*SOURCE MATERIAL*:
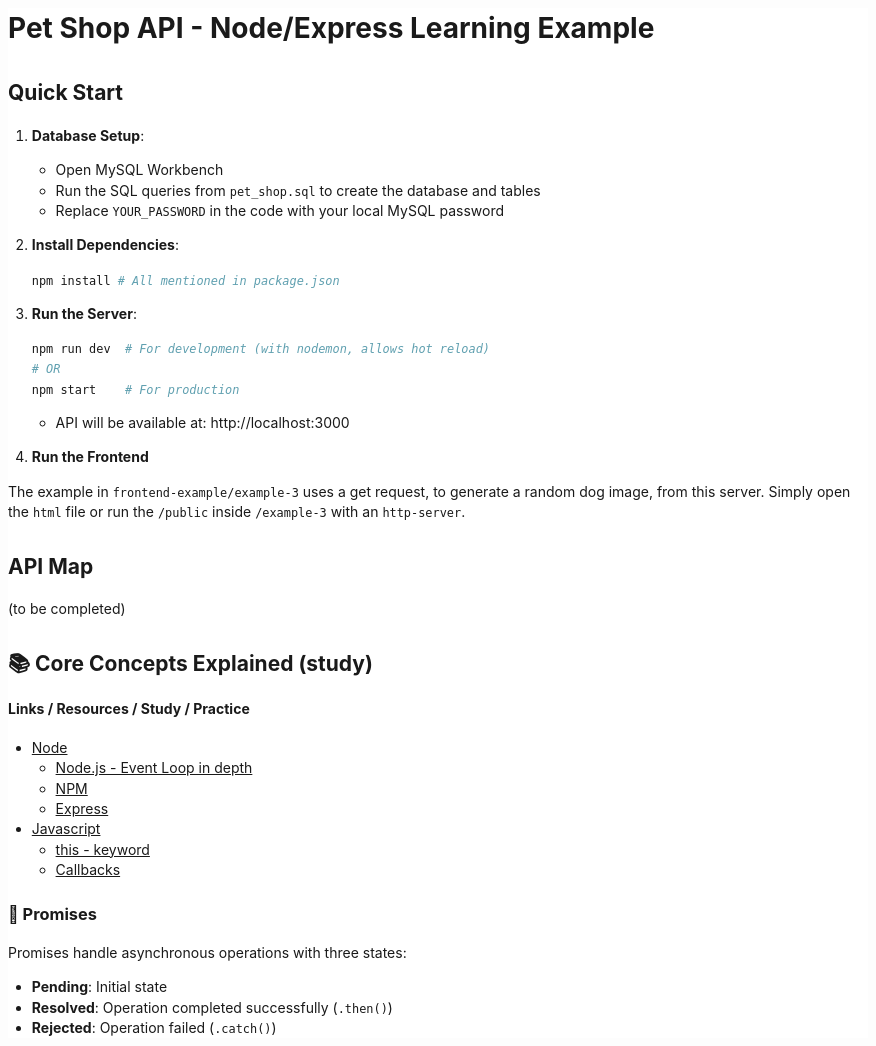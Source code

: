 # Pet Shop API - Node/Express Learning Example

## Quick Start

1. **Database Setup**:
   - Open MySQL Workbench
   - Run the SQL queries from `pet_shop.sql` to create the database and tables
   - Replace `YOUR_PASSWORD` in the code with your local MySQL password

2. **Install Dependencies**:
    ```bash
    npm install # All mentioned in package.json
    ```

3. **Run the Server**:

    ```bash
    npm run dev  # For development (with nodemon, allows hot reload)
    # OR
    npm start    # For production
    ```
   - API will be available at: http://localhost:3000

4. **Run the Frontend**

  The example in `frontend-example/example-3` uses a get request, to generate a random dog image, from this server.
  Simply open the `html` file or run the `/public` inside `/example-3` with an `http-server`. 


## API Map

 (to be completed)

## 📚 Core Concepts Explained (study)

#### Links / Resources / Study / Practice
  - [Node](https://www.w3schools.com/nodejs/default.asp)
    - [Node.js - Event Loop in depth](https://nodejs.org/en/learn/asynchronous-work/event-loop-timers-and-nexttick)
    - [NPM](https://www.w3schools.com/nodejs/nodejs_npm.asp)
    - [Express](https://www.w3schools.com/nodejs/nodejs_express.asp)
  - [Javascript](https://www.w3schools.com/js/default.asp)
    - [this - keyword](https://developer.mozilla.org/en-US/docs/Web/JavaScript/Reference/Operators/this)
    - [Callbacks](https://www.w3schools.com/js/js_callback.asp)

### 🔮 Promises
Promises handle asynchronous operations with three states:
- **Pending**: Initial state
- **Resolved**: Operation completed successfully (`.then()`)
- **Rejected**: Operation failed (`.catch()`)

*PROMPT*: Copy every entry above exactly as it stands, but leave the pictures out.

*THE ANSWER*:
Source code

: # Pet Shop API - Node/Express Learning Example

## Quick Start

1. **Database Setup**:
   - Open MySQL Workbench
   - Run the SQL queries from `pet_shop.sql` to create the database and tables
   - Replace `YOUR_PASSWORD` in the code with your local MySQL password

2. **Install Dependencies**:
    ```bash
    npm install # All mentioned in package.json
    ```

3. **Run the Server**:

    ```bash
    npm run dev  # For development (with nodemon, allows hot reload)
    # OR
    npm start    # For production
    ```
   - API will be available at: http://localhost:3000

4. **Run the Frontend**

  The example in `frontend-example/example-3` uses a get request, to generate a random dog image, from this server.
  Simply open the `html` file or run the `/public` inside `/example-3` with an `http-server`. 


## API Map

 (to be completed)

## 📚 Core Concepts Explained (study)

#### Links / Resources / Study / Practice
  - [Node](https://www.w3schools.com/nodejs/default.asp)
    - [Node.js - Event Loop in depth](https://nodejs.org/en/learn/asynchronous-work/event-loop-timers-and-nexttick)
    - [NPM](https://www.w3schools.com/nodejs/nodejs_npm.asp)
    - [Express](https://www.w3schools.com/nodejs/nodejs_express.asp)
  - [Javascript](https://www.w3schools.com/js/default.asp)
    - [this - keyword](https://developer.mozilla.org/en-US/docs/Web/JavaScript/Reference/Operators/this)
    - [Callbacks](https://www.w3schools.com/js/js_callback.asp)

### 🔮 Promises
Promises handle asynchronous operations with three states:
- **Pending**: Initial state
- **Resolved**: Operation completed successfully (`.then()`)
- **Rejected**: Operation failed (`.catch()`)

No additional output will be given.